Your goal: Your task is to find every line in the records that holds the string "after" and copy it.

Dataset records:
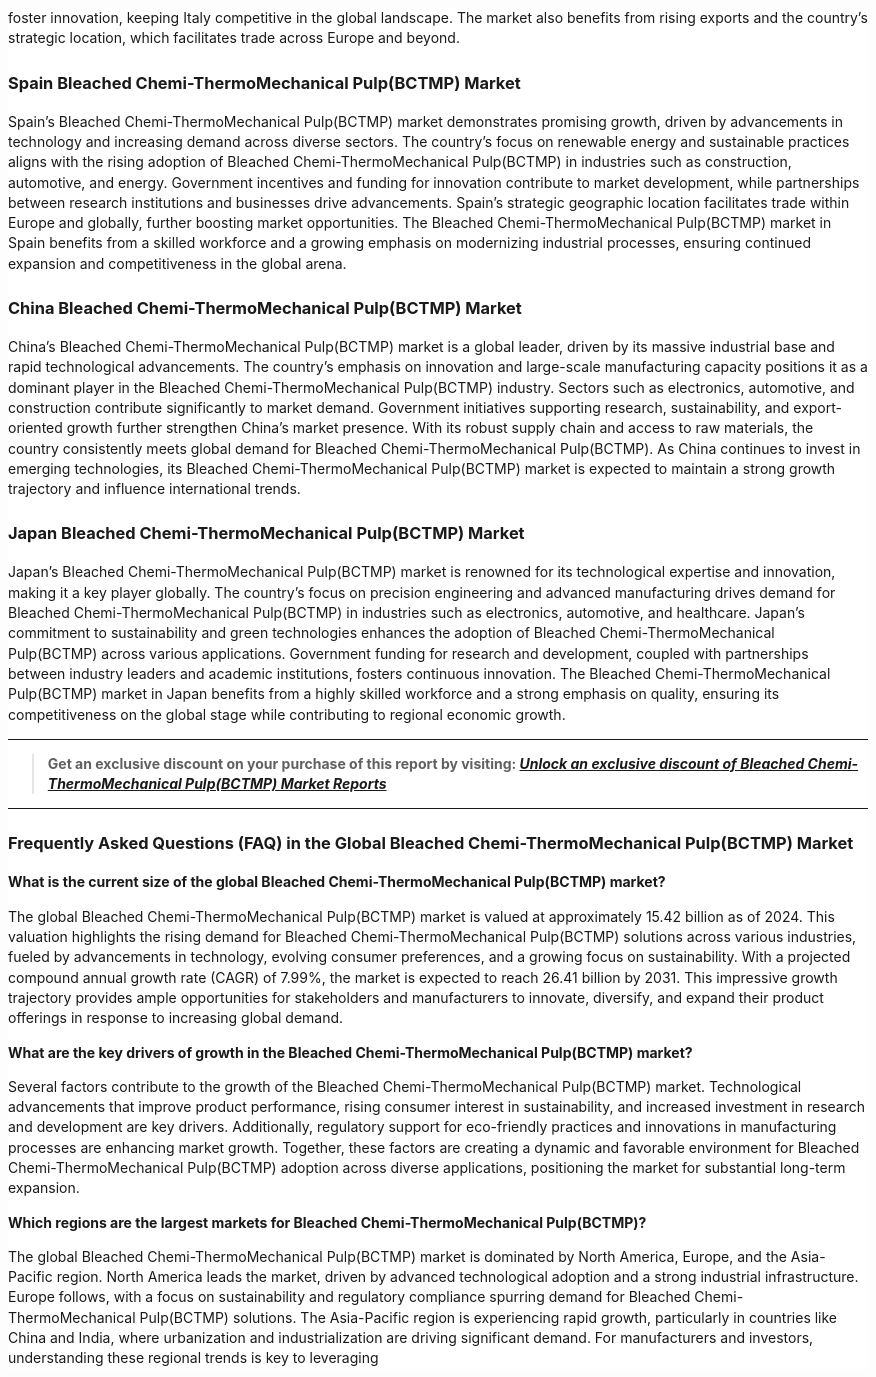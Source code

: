foster innovation, keeping Italy competitive in the global landscape. The market also benefits from rising exports and the country&rsquo;s strategic location, which facilitates trade across Europe and beyond.</p><h3>Spain Bleached Chemi-ThermoMechanical Pulp(BCTMP) Market</h3><p>Spain&rsquo;s Bleached Chemi-ThermoMechanical Pulp(BCTMP) market demonstrates promising growth, driven by advancements in technology and increasing demand across diverse sectors. The country&rsquo;s focus on renewable energy and sustainable practices aligns with the rising adoption of Bleached Chemi-ThermoMechanical Pulp(BCTMP) in industries such as construction, automotive, and energy. Government incentives and funding for innovation contribute to market development, while partnerships between research institutions and businesses drive advancements. Spain&rsquo;s strategic geographic location facilitates trade within Europe and globally, further boosting market opportunities. The Bleached Chemi-ThermoMechanical Pulp(BCTMP) market in Spain benefits from a skilled workforce and a growing emphasis on modernizing industrial processes, ensuring continued expansion and competitiveness in the global arena.</p><h3>China Bleached Chemi-ThermoMechanical Pulp(BCTMP) Market</h3><p>China&rsquo;s Bleached Chemi-ThermoMechanical Pulp(BCTMP) market is a global leader, driven by its massive industrial base and rapid technological advancements. The country&rsquo;s emphasis on innovation and large-scale manufacturing capacity positions it as a dominant player in the Bleached Chemi-ThermoMechanical Pulp(BCTMP) industry. Sectors such as electronics, automotive, and construction contribute significantly to market demand. Government initiatives supporting research, sustainability, and export-oriented growth further strengthen China&rsquo;s market presence. With its robust supply chain and access to raw materials, the country consistently meets global demand for Bleached Chemi-ThermoMechanical Pulp(BCTMP). As China continues to invest in emerging technologies, its Bleached Chemi-ThermoMechanical Pulp(BCTMP) market is expected to maintain a strong growth trajectory and influence international trends.</p><h3>Japan Bleached Chemi-ThermoMechanical Pulp(BCTMP) Market</h3><p>Japan&rsquo;s Bleached Chemi-ThermoMechanical Pulp(BCTMP) market is renowned for its technological expertise and innovation, making it a key player globally. The country&rsquo;s focus on precision engineering and advanced manufacturing drives demand for Bleached Chemi-ThermoMechanical Pulp(BCTMP) in industries such as electronics, automotive, and healthcare. Japan&rsquo;s commitment to sustainability and green technologies enhances the adoption of Bleached Chemi-ThermoMechanical Pulp(BCTMP) across various applications. Government funding for research and development, coupled with partnerships between industry leaders and academic institutions, fosters continuous innovation. The Bleached Chemi-ThermoMechanical Pulp(BCTMP) market in Japan benefits from a highly skilled workforce and a strong emphasis on quality, ensuring its competitiveness on the global stage while contributing to regional economic growth.</p><hr /><blockquote><p><strong>Get an exclusive discount on your purchase of this report by visiting: <em><a href="://marketresearchpulse.com/ask-for-discount/54832?utm_source=Github&amp;utm_medium=052">Unlock an exclusive discount of Bleached Chemi-ThermoMechanical Pulp(BCTMP) Market Reports</a></em>&nbsp;</strong></p></blockquote><hr /><h3>Frequently Asked Questions (FAQ) in the Global Bleached Chemi-ThermoMechanical Pulp(BCTMP) Market</h3><p><strong>What is the current size of the global Bleached Chemi-ThermoMechanical Pulp(BCTMP) market?</strong></p><p>The global Bleached Chemi-ThermoMechanical Pulp(BCTMP) market is valued at approximately 15.42 billion as of 2024. This valuation highlights the rising demand for Bleached Chemi-ThermoMechanical Pulp(BCTMP) solutions across various industries, fueled by advancements in technology, evolving consumer preferences, and a growing focus on sustainability. With a projected compound annual growth rate (CAGR) of 7.99%, the market is expected to reach 26.41 billion by 2031. This impressive growth trajectory provides ample opportunities for stakeholders and manufacturers to innovate, diversify, and expand their product offerings in response to increasing global demand.</p><p><strong>What are the key drivers of growth in the Bleached Chemi-ThermoMechanical Pulp(BCTMP) market?</strong></p><p>Several factors contribute to the growth of the Bleached Chemi-ThermoMechanical Pulp(BCTMP) market. Technological advancements that improve product performance, rising consumer interest in sustainability, and increased investment in research and development are key drivers. Additionally, regulatory support for eco-friendly practices and innovations in manufacturing processes are enhancing market growth. Together, these factors are creating a dynamic and favorable environment for Bleached Chemi-ThermoMechanical Pulp(BCTMP) adoption across diverse applications, positioning the market for substantial long-term expansion.</p><p><strong>Which regions are the largest markets for Bleached Chemi-ThermoMechanical Pulp(BCTMP)?</strong></p><p>The global Bleached Chemi-ThermoMechanical Pulp(BCTMP) market is dominated by North America, Europe, and the Asia-Pacific region. North America leads the market, driven by advanced technological adoption and a strong industrial infrastructure. Europe follows, with a focus on sustainability and regulatory compliance spurring demand for Bleached Chemi-ThermoMechanical Pulp(BCTMP) solutions. The Asia-Pacific region is experiencing rapid growth, particularly in countries like China and India, where urbanization and industrialization are driving significant demand. For manufacturers and investors, understanding these regional trends is key to leveraging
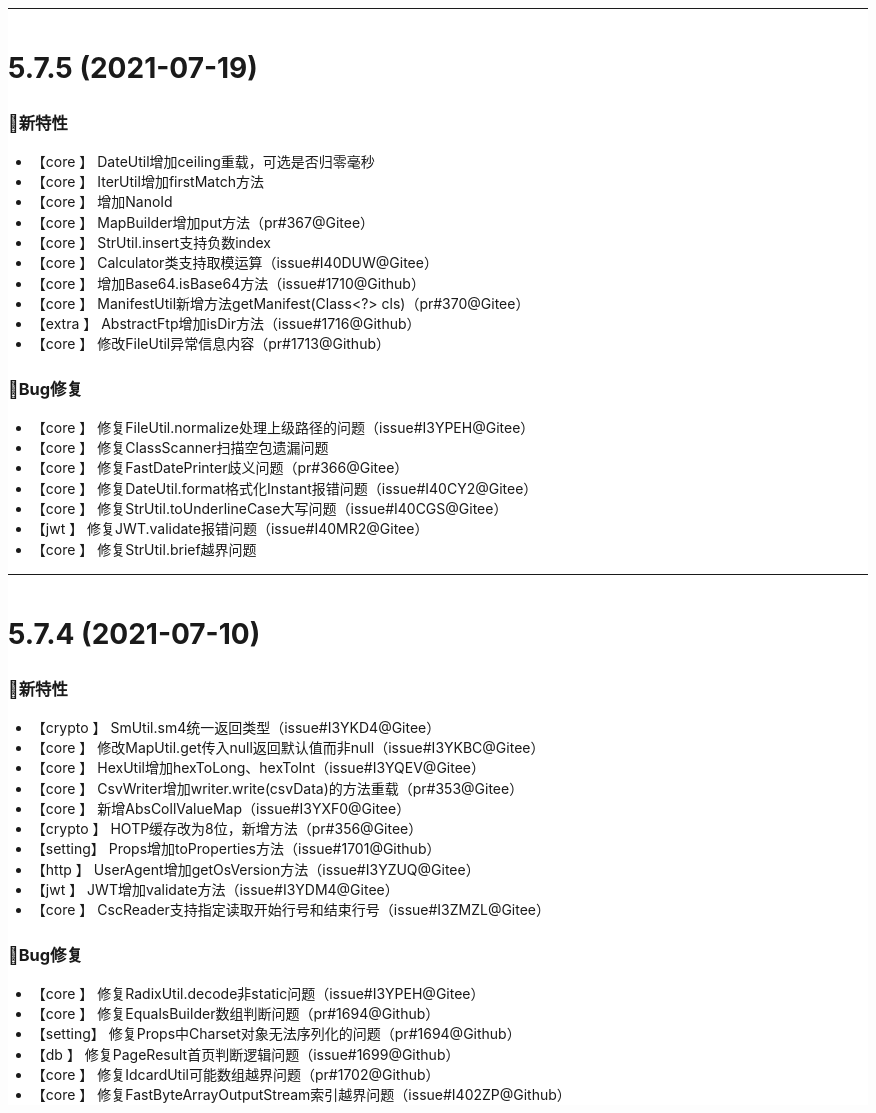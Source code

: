 -------------------------------------------------------------------------------------------------------------

# 5.7.5 (2021-07-19)

### 🐣新特性
* 【core   】     DateUtil增加ceiling重载，可选是否归零毫秒
* 【core   】     IterUtil增加firstMatch方法
* 【core   】     增加NanoId
* 【core   】     MapBuilder增加put方法（pr#367@Gitee）
* 【core   】     StrUtil.insert支持负数index
* 【core   】     Calculator类支持取模运算（issue#I40DUW@Gitee）
* 【core   】     增加Base64.isBase64方法（issue#1710@Github）
* 【core   】     ManifestUtil新增方法getManifest(Class<?> cls)（pr#370@Gitee）
* 【extra  】     AbstractFtp增加isDir方法（issue#1716@Github）
* 【core   】     修改FileUtil异常信息内容（pr#1713@Github）

### 🐞Bug修复
* 【core   】     修复FileUtil.normalize处理上级路径的问题（issue#I3YPEH@Gitee）
* 【core   】     修复ClassScanner扫描空包遗漏问题
* 【core   】     修复FastDatePrinter歧义问题（pr#366@Gitee）
* 【core   】     修复DateUtil.format格式化Instant报错问题（issue#I40CY2@Gitee）
* 【core   】     修复StrUtil.toUnderlineCase大写问题（issue#I40CGS@Gitee）
* 【jwt    】     修复JWT.validate报错问题（issue#I40MR2@Gitee）
* 【core   】     修复StrUtil.brief越界问题

-------------------------------------------------------------------------------------------------------------

# 5.7.4 (2021-07-10)

### 🐣新特性
* 【crypto 】     SmUtil.sm4统一返回类型（issue#I3YKD4@Gitee）
* 【core   】     修改MapUtil.get传入null返回默认值而非null（issue#I3YKBC@Gitee）
* 【core   】     HexUtil增加hexToLong、hexToInt（issue#I3YQEV@Gitee）
* 【core   】     CsvWriter增加writer.write(csvData)的方法重载（pr#353@Gitee）
* 【core   】     新增AbsCollValueMap（issue#I3YXF0@Gitee）
* 【crypto 】     HOTP缓存改为8位，新增方法（pr#356@Gitee）
* 【setting】     Props增加toProperties方法（issue#1701@Github）
* 【http   】     UserAgent增加getOsVersion方法（issue#I3YZUQ@Gitee）
* 【jwt    】     JWT增加validate方法（issue#I3YDM4@Gitee）
* 【core   】     CscReader支持指定读取开始行号和结束行号（issue#I3ZMZL@Gitee）

### 🐞Bug修复
* 【core   】     修复RadixUtil.decode非static问题（issue#I3YPEH@Gitee）
* 【core   】     修复EqualsBuilder数组判断问题（pr#1694@Github）
* 【setting】     修复Props中Charset对象无法序列化的问题（pr#1694@Github）
* 【db     】     修复PageResult首页判断逻辑问题（issue#1699@Github）
* 【core   】     修复IdcardUtil可能数组越界问题（pr#1702@Github）
* 【core   】     修复FastByteArrayOutputStream索引越界问题（issue#I402ZP@Github）
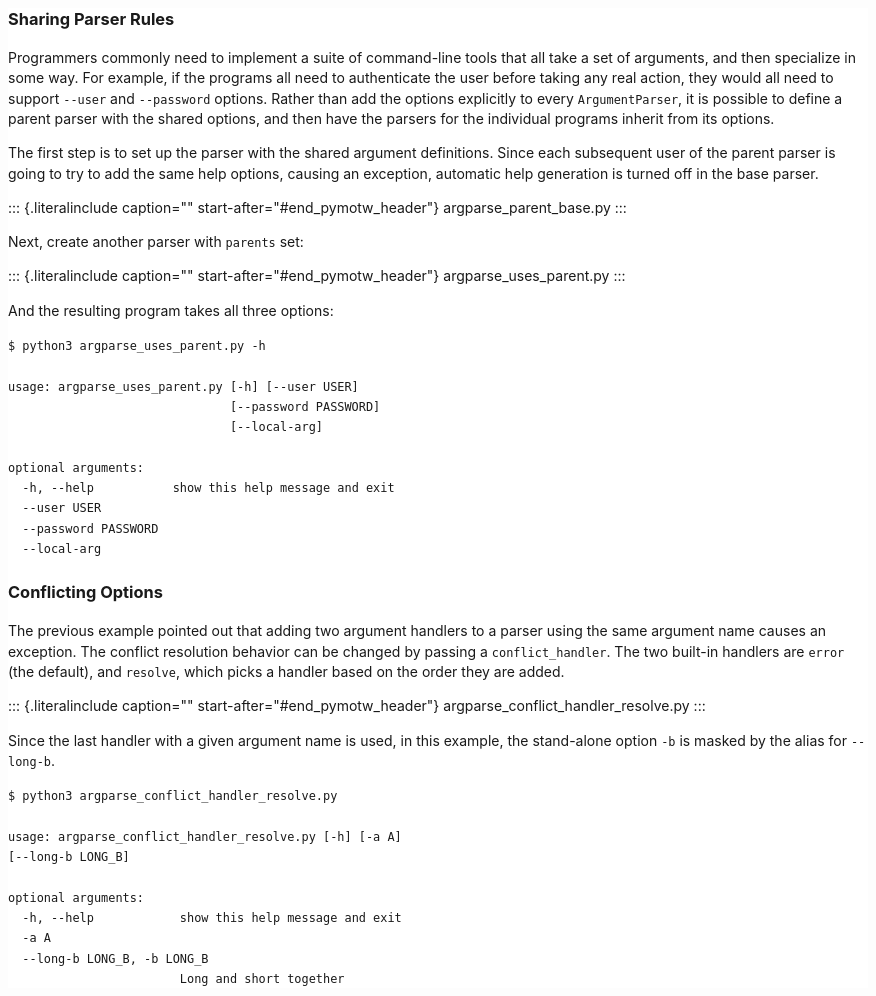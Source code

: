 ### Sharing Parser Rules

Programmers commonly need to implement a suite of command-line tools that all take a set of arguments, and then specialize in some way. For example, if the programs all need to authenticate the user before taking any real action, they would all need to support `--user` and `--password` options. Rather than add the options explicitly to every `ArgumentParser`, it is possible to define a parent parser with the shared options, and then have the parsers for the individual programs inherit from its options.

The first step is to set up the parser with the shared argument definitions. Since each subsequent user of the parent parser is going to try to add the same help options, causing an exception, automatic help generation is turned off in the base parser.

::: {.literalinclude caption="" start-after="#end_pymotw_header"} argparse_parent_base.py :::

Next, create another parser with `parents` set:

::: {.literalinclude caption="" start-after="#end_pymotw_header"} argparse_uses_parent.py :::

And the resulting program takes all three options:

```{.sourceCode .none}
$ python3 argparse_uses_parent.py -h

usage: argparse_uses_parent.py [-h] [--user USER]
                               [--password PASSWORD]
                               [--local-arg]

optional arguments:
  -h, --help           show this help message and exit
  --user USER
  --password PASSWORD
  --local-arg
```

### Conflicting Options

The previous example pointed out that adding two argument handlers to a parser using the same argument name causes an exception. The conflict resolution behavior can be changed by passing a `conflict_handler`. The two built-in handlers are `error` (the default), and `resolve`, which picks a handler based on the order they are added.

::: {.literalinclude caption="" start-after="#end_pymotw_header"} argparse_conflict_handler_resolve.py :::

Since the last handler with a given argument name is used, in this example, the stand-alone option `-b` is masked by the alias for `--long-b`.

```{.sourceCode .none}
$ python3 argparse_conflict_handler_resolve.py

usage: argparse_conflict_handler_resolve.py [-h] [-a A]
[--long-b LONG_B]

optional arguments:
  -h, --help            show this help message and exit
  -a A
  --long-b LONG_B, -b LONG_B
                        Long and short together
```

Exercise solution:
::: {.literalinclude caption="" start-after="#end_pymotw_header"} argparse_parent_base.py :::
::: {.literalinclude caption="" start-after="#end_pymotw_header"} argparse_uses_parent.py :::
::: {.literalinclude caption="" start-after="#end_pymotw_header"} argparse_conflict_handler_resolve.py :::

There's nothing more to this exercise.